The answer must be a single number: how many lines in this listing hold the word "example".

======

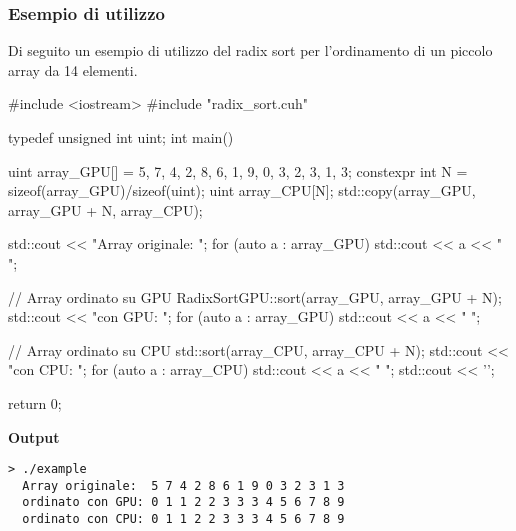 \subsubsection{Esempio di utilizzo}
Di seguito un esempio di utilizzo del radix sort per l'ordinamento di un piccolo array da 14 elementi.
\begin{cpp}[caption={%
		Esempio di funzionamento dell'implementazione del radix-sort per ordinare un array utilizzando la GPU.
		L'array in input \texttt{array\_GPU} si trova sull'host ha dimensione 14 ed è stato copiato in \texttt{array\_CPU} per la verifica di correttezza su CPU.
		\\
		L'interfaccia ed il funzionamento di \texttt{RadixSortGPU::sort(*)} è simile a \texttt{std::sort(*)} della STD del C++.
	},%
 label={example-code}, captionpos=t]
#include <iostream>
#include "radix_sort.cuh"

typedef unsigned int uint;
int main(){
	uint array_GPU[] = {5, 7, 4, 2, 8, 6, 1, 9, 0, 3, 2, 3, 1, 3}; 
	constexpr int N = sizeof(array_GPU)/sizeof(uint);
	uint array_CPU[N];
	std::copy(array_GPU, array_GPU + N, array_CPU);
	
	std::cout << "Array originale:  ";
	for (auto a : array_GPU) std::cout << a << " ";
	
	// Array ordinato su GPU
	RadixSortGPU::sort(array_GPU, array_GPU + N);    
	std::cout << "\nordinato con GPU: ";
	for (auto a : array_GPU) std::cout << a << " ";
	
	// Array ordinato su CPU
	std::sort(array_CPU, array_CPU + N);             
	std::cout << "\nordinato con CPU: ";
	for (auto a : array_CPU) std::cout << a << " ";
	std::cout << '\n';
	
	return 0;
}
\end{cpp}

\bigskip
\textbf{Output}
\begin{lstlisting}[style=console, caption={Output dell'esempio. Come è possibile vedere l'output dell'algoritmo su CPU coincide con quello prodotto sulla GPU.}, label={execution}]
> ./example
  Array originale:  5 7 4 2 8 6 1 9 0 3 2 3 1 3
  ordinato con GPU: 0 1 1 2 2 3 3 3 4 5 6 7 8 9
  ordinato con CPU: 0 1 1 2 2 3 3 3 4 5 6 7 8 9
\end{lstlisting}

======

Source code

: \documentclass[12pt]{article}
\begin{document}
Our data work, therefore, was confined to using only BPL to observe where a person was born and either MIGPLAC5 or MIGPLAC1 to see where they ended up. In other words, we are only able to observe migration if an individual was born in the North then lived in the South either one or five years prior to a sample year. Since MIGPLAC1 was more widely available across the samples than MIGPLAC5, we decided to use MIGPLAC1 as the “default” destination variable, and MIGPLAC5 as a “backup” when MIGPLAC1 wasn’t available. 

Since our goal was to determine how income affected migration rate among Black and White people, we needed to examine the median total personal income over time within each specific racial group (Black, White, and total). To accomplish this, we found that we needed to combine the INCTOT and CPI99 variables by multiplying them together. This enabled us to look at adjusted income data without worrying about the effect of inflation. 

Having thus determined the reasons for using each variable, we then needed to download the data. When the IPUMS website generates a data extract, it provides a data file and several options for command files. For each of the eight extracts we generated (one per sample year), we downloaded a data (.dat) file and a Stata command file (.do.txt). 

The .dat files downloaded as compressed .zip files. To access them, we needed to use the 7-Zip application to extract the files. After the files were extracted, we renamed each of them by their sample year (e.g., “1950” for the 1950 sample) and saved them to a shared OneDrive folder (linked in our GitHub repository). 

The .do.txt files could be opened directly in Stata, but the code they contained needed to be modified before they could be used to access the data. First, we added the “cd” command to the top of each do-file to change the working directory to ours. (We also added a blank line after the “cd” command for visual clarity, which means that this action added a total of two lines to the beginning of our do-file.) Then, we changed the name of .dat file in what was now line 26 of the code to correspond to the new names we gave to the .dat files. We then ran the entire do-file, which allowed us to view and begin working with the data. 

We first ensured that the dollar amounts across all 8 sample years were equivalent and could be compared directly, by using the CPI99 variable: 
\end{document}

======

* [FINISHED TASK]:
2